Task prompt — Check each line of the records below and collect those that include the word "Divine".

Data records
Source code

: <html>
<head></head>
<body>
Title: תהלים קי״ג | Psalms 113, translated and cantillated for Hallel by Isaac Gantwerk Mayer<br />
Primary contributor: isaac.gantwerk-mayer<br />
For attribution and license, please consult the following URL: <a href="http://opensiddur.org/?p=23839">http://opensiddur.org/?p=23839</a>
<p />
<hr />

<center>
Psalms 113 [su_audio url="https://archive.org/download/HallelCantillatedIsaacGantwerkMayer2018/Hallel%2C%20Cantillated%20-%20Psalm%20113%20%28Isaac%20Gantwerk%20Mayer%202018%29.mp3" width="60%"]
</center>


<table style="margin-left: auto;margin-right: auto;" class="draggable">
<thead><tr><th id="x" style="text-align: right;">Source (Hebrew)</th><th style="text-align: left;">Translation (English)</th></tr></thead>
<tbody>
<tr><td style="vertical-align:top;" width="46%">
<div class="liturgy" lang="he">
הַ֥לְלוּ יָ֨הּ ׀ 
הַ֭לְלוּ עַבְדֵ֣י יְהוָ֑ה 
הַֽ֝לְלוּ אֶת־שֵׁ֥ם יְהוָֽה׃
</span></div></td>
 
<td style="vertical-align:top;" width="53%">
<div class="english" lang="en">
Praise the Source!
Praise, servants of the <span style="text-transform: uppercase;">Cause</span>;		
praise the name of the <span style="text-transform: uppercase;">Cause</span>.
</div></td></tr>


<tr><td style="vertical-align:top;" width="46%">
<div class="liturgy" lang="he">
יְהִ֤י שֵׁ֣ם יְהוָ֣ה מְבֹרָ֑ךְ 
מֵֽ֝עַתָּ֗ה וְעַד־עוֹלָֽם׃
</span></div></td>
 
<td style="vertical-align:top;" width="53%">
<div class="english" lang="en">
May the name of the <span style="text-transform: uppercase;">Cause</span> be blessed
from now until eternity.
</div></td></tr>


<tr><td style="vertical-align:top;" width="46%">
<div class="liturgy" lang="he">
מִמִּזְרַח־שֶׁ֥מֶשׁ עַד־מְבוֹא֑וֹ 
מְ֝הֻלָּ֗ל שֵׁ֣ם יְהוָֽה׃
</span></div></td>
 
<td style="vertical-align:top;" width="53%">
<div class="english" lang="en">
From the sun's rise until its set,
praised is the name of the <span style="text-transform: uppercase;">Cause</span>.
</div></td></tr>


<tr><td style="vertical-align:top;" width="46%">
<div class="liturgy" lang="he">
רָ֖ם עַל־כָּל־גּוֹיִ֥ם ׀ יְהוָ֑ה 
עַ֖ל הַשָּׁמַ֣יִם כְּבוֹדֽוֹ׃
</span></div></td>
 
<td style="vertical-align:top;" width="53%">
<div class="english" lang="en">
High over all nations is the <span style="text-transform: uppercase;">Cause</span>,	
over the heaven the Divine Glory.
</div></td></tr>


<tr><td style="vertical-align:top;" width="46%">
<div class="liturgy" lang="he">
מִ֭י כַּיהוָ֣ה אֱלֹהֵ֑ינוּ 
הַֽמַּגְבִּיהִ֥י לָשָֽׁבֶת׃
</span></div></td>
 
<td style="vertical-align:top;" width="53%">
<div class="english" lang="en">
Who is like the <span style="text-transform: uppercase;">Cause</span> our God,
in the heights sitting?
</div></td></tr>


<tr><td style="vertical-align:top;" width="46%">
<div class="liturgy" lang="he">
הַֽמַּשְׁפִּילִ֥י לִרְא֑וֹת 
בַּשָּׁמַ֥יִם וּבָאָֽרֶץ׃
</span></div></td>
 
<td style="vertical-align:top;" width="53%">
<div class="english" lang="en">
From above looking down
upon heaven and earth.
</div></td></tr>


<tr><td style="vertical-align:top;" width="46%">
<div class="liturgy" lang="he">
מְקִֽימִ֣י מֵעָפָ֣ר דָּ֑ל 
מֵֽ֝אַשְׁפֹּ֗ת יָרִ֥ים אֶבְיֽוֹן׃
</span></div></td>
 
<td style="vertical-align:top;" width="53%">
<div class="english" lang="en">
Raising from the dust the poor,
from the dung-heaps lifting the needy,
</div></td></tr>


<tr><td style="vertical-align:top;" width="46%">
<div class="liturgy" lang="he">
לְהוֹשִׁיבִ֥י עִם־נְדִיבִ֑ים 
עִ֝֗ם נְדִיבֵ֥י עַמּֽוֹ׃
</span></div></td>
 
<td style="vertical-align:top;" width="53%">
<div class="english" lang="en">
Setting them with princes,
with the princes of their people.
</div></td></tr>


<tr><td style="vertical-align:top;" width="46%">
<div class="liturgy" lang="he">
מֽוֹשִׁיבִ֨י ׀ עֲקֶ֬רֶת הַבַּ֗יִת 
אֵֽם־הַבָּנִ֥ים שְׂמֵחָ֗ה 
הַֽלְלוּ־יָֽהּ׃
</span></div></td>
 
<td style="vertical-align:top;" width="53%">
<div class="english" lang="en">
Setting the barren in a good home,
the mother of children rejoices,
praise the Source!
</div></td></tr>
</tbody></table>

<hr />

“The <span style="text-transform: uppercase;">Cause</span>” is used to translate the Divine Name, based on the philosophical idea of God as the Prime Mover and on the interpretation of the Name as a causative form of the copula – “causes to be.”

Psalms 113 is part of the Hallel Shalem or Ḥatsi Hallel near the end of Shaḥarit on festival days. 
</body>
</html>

Solved exercise —
over the heaven the Divine Glory.
“The <span style="text-transform: uppercase;">Cause</span>” is used to translate the Divine Name, based on the philosophical idea of God as the Prime Mover and on the interpretation of the Name as a causative form of the copula – “causes to be.”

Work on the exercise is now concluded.